_Task brief:_
Each line in the entries below that holds the string "left" must be copied.

[Records provided Boundary: Start]

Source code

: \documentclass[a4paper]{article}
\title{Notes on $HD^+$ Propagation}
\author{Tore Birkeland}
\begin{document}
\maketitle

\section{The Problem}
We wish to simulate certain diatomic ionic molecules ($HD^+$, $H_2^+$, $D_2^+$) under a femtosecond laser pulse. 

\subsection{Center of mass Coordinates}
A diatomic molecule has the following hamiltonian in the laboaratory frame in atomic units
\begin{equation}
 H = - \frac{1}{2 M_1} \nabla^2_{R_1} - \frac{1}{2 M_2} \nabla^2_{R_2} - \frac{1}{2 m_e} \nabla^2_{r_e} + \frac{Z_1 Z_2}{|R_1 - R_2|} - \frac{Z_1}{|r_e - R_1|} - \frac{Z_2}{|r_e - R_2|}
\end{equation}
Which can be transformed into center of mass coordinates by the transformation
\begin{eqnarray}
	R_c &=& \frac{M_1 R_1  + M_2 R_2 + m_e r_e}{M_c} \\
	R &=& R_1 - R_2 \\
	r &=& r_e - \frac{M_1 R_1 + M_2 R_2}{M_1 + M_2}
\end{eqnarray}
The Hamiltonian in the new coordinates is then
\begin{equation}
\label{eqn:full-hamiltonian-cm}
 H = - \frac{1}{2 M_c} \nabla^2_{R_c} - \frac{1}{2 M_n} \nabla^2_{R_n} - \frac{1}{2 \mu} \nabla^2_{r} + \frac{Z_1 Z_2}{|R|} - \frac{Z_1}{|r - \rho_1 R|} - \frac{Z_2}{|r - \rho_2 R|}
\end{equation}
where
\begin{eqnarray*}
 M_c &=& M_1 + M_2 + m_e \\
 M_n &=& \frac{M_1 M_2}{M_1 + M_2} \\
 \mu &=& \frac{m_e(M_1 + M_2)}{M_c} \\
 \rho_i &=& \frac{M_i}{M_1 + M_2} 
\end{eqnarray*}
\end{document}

[Records provided Boundary: End]
[Records provided Boundary: Start]

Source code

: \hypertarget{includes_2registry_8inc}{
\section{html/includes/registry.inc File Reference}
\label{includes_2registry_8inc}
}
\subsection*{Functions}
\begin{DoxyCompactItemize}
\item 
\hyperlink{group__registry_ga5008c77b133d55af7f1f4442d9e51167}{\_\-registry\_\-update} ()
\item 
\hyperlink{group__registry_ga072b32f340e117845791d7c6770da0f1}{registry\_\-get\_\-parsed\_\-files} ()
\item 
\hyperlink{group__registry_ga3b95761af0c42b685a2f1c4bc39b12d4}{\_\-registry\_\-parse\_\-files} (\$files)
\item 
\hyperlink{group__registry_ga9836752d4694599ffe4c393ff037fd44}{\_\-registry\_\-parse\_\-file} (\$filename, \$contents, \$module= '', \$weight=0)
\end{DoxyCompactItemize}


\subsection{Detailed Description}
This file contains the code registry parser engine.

[Records provided Boundary: End]
[Records provided Boundary: Start]

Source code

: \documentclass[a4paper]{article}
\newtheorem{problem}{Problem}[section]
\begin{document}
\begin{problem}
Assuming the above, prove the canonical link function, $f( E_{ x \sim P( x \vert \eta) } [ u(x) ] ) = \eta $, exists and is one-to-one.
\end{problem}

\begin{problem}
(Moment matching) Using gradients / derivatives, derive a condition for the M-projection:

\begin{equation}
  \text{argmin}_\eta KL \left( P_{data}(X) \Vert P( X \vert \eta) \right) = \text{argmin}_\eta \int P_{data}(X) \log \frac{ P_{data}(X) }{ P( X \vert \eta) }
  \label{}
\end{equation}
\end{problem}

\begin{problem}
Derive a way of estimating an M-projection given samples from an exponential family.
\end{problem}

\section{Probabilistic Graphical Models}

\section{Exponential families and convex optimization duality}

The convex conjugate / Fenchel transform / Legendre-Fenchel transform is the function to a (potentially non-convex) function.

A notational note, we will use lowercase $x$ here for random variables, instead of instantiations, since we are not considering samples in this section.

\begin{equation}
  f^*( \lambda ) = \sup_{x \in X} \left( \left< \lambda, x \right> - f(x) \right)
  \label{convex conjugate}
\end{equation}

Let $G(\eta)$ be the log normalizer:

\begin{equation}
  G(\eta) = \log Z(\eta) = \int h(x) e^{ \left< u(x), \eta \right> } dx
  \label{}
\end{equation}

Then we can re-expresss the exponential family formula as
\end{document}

[Records provided Boundary: End]

_Task answer:_
  \text{argmin}_\eta KL \left( P_{data}(X) \Vert P( X \vert \eta) \right) = \text{argmin}_\eta \int P_{data}(X) \log \frac{ P_{data}(X) }{ P( X \vert \eta) }
  f^*( \lambda ) = \sup_{x \in X} \left( \left< \lambda, x \right> - f(x) \right)
  G(\eta) = \log Z(\eta) = \int h(x) e^{ \left< u(x), \eta \right> } dx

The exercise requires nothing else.